The pet I’ll never forget: I had to choose between my baby and my dog. A year later, I still miss her

‘We haven’t seen her since we said goodbye’ … Chloë Hamilton's dog, Penny.
‘We haven’t seen her since we said goodbye’ … Chloë Hamilton's dog, Penny. Photograph: Supplied image

I was 10 weeks pregnant when our four-year-old spaniel, Penny, bit my partner on the face. The bite punctured his bottom lip and spattered blood, slasher-style, across the hallway mirror. The amount of admin that follows a dog bite is surprising. There is the immediate: mopping up the blood; tending to the wound; deciding you don’t think it needs stitches. Then you put the kettle on, wipe away the tears, check on the dog, now cowering upstairs, because, despite what has happened, you love her.

You realise you can’t keep the incident to yourself so you draft a message to the family WhatsApp, to the dog walker, to your boss. You call the vet for advice. You Google “tetanus jabs” and “how long do scars take to heal?” and, tentatively, “rehoming centres near me”.

If Penny realised something had changed after that night, she didn’t show it. In many ways, this made it harder. We walked her, fed her, cuddled her. An affectionate dog anyway, she would snuggle in, nestling into our arms as we sobbed. Because something had changed, irrevocably.

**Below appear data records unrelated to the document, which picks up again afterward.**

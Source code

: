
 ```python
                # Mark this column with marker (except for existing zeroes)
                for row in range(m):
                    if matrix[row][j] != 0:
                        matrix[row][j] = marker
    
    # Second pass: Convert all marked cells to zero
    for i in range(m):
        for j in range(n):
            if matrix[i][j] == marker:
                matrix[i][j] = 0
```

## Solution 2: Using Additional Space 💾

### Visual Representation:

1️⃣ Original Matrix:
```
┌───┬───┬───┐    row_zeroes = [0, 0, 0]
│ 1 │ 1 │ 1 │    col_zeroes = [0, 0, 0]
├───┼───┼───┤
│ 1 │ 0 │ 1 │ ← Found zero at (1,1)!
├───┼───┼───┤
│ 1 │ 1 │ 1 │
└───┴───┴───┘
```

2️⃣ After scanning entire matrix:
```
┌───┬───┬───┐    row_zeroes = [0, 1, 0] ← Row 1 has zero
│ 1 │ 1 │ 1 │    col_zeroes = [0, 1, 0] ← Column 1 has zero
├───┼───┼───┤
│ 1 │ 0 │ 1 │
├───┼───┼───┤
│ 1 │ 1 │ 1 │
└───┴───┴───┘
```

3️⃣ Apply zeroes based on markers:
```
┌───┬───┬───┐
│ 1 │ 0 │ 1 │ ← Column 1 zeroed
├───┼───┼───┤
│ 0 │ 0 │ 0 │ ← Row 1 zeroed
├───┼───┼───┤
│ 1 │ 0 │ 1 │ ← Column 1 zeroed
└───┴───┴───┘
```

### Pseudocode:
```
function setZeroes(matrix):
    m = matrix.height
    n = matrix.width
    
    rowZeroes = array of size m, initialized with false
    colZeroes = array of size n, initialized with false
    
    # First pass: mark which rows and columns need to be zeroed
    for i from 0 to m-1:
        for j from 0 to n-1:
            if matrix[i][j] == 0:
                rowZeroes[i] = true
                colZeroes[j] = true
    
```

We didn’t rehome Penny straight away. Instead, we enlisted the services of a dog behaviourist who visited our house and diagnosed her with extreme stress due to my pregnancy, our recent move and our lively second dog. We devised a plan and learned about the Ladder of Aggression, a series of gestures a dog will give in response to perceived stress and threat. (Haven’t we all got our own Ladder of Aggression?) As I tried to take it in, my hand kept reaching for the small slope of my stomach. My baby – the size of a prune, apparently – felt abstract compared with the very real Penny who was sitting with her head, soft and warm, on my lap. Yet I knew then I would choose the intangible being growing inside me over the dog who had, until then, been my baby.

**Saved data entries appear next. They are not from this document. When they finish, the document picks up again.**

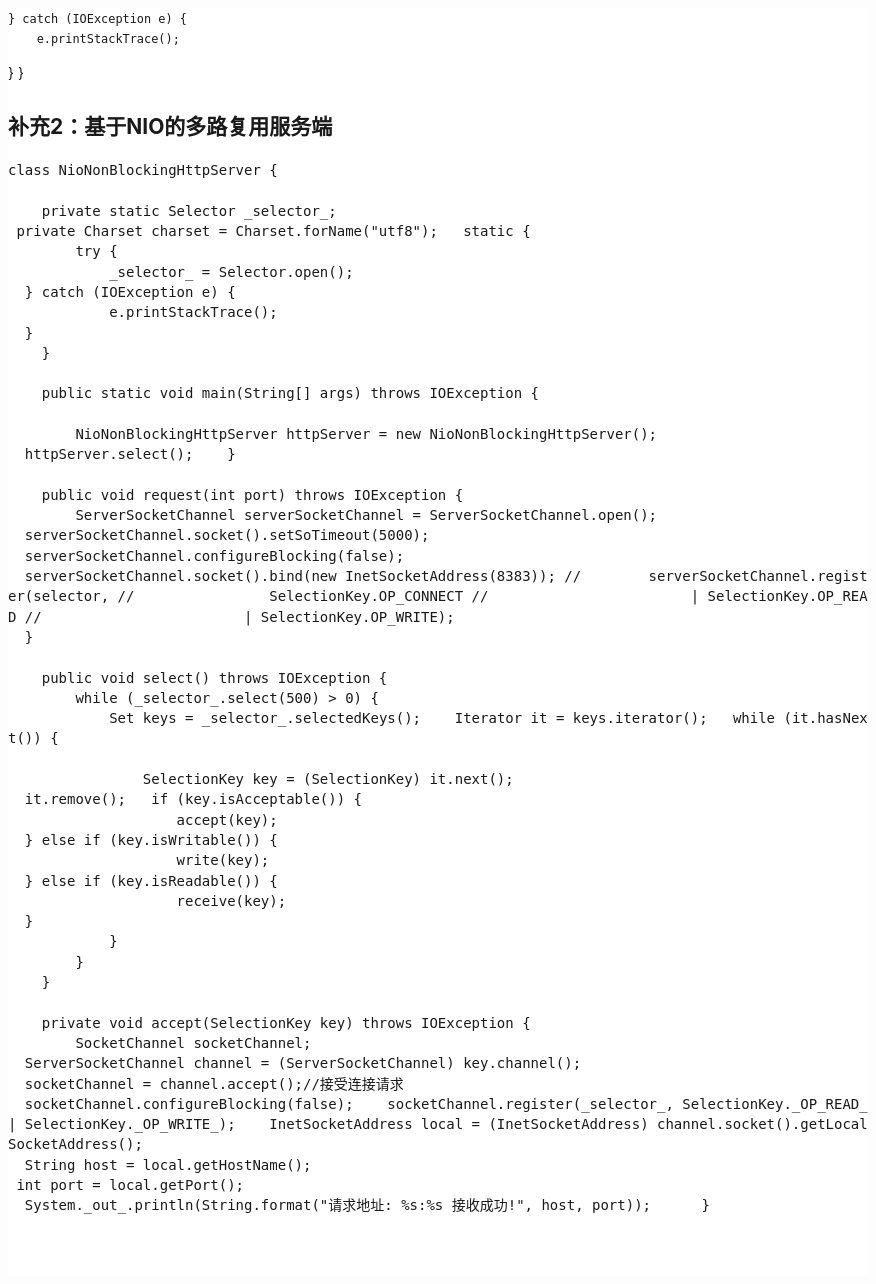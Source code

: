     } catch (IOException e) {
        e.printStackTrace();
  }
}</pre>

## [](https://github.com/jasonGeng88/blog/blob/master/201708/java-nio.md?hmsr=toutiao.io&utm_medium=toutiao.io&utm_source=toutiao.io#%E5%90%8E%E7%BB%AD)补充2：基于NIO的多路复用服务端

<pre>class NioNonBlockingHttpServer {

    private static Selector _selector_;
 private Charset charset = Charset.forName("utf8");   static {
        try {
            _selector_ = Selector.open();
  } catch (IOException e) {
            e.printStackTrace();
  }
    }

    public static void main(String[] args) throws IOException {

        NioNonBlockingHttpServer httpServer = new NioNonBlockingHttpServer();
  httpServer.select();    }

    public void request(int port) throws IOException {
        ServerSocketChannel serverSocketChannel = ServerSocketChannel.open();
  serverSocketChannel.socket().setSoTimeout(5000);
  serverSocketChannel.configureBlocking(false);
  serverSocketChannel.socket().bind(new InetSocketAddress(8383)); //        serverSocketChannel.register(selector, //                SelectionKey.OP_CONNECT //                        | SelectionKey.OP_READ //                        | SelectionKey.OP_WRITE);
  }

    public void select() throws IOException {
        while (_selector_.select(500) > 0) {
            Set keys = _selector_.selectedKeys();    Iterator it = keys.iterator();   while (it.hasNext()) {

                SelectionKey key = (SelectionKey) it.next();
  it.remove();   if (key.isAcceptable()) {
                    accept(key);
  } else if (key.isWritable()) {
                    write(key);
  } else if (key.isReadable()) {
                    receive(key);
  }
            }
        }
    }

    private void accept(SelectionKey key) throws IOException {
        SocketChannel socketChannel;
  ServerSocketChannel channel = (ServerSocketChannel) key.channel();
  socketChannel = channel.accept();//接受连接请求
  socketChannel.configureBlocking(false);    socketChannel.register(_selector_, SelectionKey._OP_READ_ | SelectionKey._OP_WRITE_);    InetSocketAddress local = (InetSocketAddress) channel.socket().getLocalSocketAddress();
  String host = local.getHostName();
 int port = local.getPort();
  System._out_.println(String.format("请求地址: %s:%s 接收成功!", host, port));      }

I made the decision two months after my son was born. In the end, though devastating, it was easy to make. There wasn’t an incident, just a gradual dawning upon us both that keeping Penny was in no one’s best interests.

For eight weeks, we kept baby and dog separate but noticed Penny’s stress cues: whining when the baby cried, clinging to me when I held him, pacing anxiously. Plus, that kind of segregation was unsustainable. In the blink of an eye the baby would be a rambunctious toddler. It wasn’t fair.

The RSPCA helped us to rehome Penny. She was fostered by a lovely couple who knew her history. A year and a half on, they have decided to keep her. They live locally and, although we haven’t seen her since we said goodbye – it’s too hard, still – they have left that door open.

I know we made the right choice. My partner put it best, as we lay in bed the day we realised it was time to find Penny a new home. He said the price of the joy a pet brings is one day having to make a decision for them that will hurt you. Our decision did hurt. But the joy she brought us in the years we had her … we’ll never forget.